Problem :: Each entry must be restated exactly as it appears.

-------- Records for the exercise --------

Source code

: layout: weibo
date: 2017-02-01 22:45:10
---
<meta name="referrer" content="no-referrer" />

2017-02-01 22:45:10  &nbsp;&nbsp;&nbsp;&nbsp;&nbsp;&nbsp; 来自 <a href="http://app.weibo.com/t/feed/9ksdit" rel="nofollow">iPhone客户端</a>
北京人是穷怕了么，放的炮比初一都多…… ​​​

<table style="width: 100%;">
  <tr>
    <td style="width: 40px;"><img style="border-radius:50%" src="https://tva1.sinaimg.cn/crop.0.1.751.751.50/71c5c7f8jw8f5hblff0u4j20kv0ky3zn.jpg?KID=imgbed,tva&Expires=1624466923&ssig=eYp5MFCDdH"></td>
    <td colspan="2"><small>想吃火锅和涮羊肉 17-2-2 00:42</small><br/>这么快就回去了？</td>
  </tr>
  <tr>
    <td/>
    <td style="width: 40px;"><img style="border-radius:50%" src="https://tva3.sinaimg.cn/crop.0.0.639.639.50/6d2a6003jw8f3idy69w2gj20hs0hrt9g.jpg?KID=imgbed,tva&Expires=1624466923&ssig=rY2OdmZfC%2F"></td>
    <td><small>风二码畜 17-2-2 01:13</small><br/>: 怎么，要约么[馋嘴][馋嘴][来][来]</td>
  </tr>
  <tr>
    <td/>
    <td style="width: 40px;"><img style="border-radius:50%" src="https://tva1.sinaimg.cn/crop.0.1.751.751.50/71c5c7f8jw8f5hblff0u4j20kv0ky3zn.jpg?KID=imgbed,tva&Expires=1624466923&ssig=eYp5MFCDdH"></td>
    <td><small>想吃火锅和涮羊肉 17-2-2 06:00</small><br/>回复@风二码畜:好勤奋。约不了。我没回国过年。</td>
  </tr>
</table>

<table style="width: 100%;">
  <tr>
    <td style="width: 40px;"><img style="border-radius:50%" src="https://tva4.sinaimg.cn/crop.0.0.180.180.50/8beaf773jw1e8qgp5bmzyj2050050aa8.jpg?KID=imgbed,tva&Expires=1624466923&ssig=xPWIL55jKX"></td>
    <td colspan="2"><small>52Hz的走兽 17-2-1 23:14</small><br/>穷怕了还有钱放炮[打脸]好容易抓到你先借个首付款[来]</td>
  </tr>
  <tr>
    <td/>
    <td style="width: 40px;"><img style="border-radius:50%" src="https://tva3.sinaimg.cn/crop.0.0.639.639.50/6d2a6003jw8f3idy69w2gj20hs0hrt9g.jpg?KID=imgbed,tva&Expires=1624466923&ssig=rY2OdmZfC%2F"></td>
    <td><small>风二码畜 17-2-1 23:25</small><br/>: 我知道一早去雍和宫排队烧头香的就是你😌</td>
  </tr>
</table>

--------

Your solution ::
Source code

: layout: weibo
date: 2017-02-01 22:45:10
---
<meta name="referrer" content="no-referrer" />

2017-02-01 22:45:10  &nbsp;&nbsp;&nbsp;&nbsp;&nbsp;&nbsp; 来自 <a href="http://app.weibo.com/t/feed/9ksdit" rel="nofollow">iPhone客户端</a>
北京人是穷怕了么，放的炮比初一都多…… ​​​

<table style="width: 100%;">
  <tr>
    <td style="width: 40px;"><img style="border-radius:50%" src="https://tva1.sinaimg.cn/crop.0.1.751.751.50/71c5c7f8jw8f5hblff0u4j20kv0ky3zn.jpg?KID=imgbed,tva&Expires=1624466923&ssig=eYp5MFCDdH"></td>
    <td colspan="2"><small>想吃火锅和涮羊肉 17-2-2 00:42</small><br/>这么快就回去了？</td>
  </tr>
  <tr>
    <td/>
    <td style="width: 40px;"><img style="border-radius:50%" src="https://tva3.sinaimg.cn/crop.0.0.639.639.50/6d2a6003jw8f3idy69w2gj20hs0hrt9g.jpg?KID=imgbed,tva&Expires=1624466923&ssig=rY2OdmZfC%2F"></td>
    <td><small>风二码畜 17-2-2 01:13</small><br/>: 怎么，要约么[馋嘴][馋嘴][来][来]</td>
  </tr>
  <tr>
    <td/>
    <td style="width: 40px;"><img style="border-radius:50%" src="https://tva1.sinaimg.cn/crop.0.1.751.751.50/71c5c7f8jw8f5hblff0u4j20kv0ky3zn.jpg?KID=imgbed,tva&Expires=1624466923&ssig=eYp5MFCDdH"></td>
    <td><small>想吃火锅和涮羊肉 17-2-2 06:00</small><br/>回复@风二码畜:好勤奋。约不了。我没回国过年。</td>
  </tr>
</table>

<table style="width: 100%;">
  <tr>
    <td style="width: 40px;"><img style="border-radius:50%" src="https://tva4.sinaimg.cn/crop.0.0.180.180.50/8beaf773jw1e8qgp5bmzyj2050050aa8.jpg?KID=imgbed,tva&Expires=1624466923&ssig=xPWIL55jKX"></td>
    <td colspan="2"><small>52Hz的走兽 17-2-1 23:14</small><br/>穷怕了还有钱放炮[打脸]好容易抓到你先借个首付款[来]</td>
  </tr>
  <tr>
    <td/>
    <td style="width: 40px;"><img style="border-radius:50%" src="https://tva3.sinaimg.cn/crop.0.0.639.639.50/6d2a6003jw8f3idy69w2gj20hs0hrt9g.jpg?KID=imgbed,tva&Expires=1624466923&ssig=rY2OdmZfC%2F"></td>
    <td><small>风二码畜 17-2-1 23:25</small><br/>: 我知道一早去雍和宫排队烧头香的就是你😌</td>
  </tr>
</table>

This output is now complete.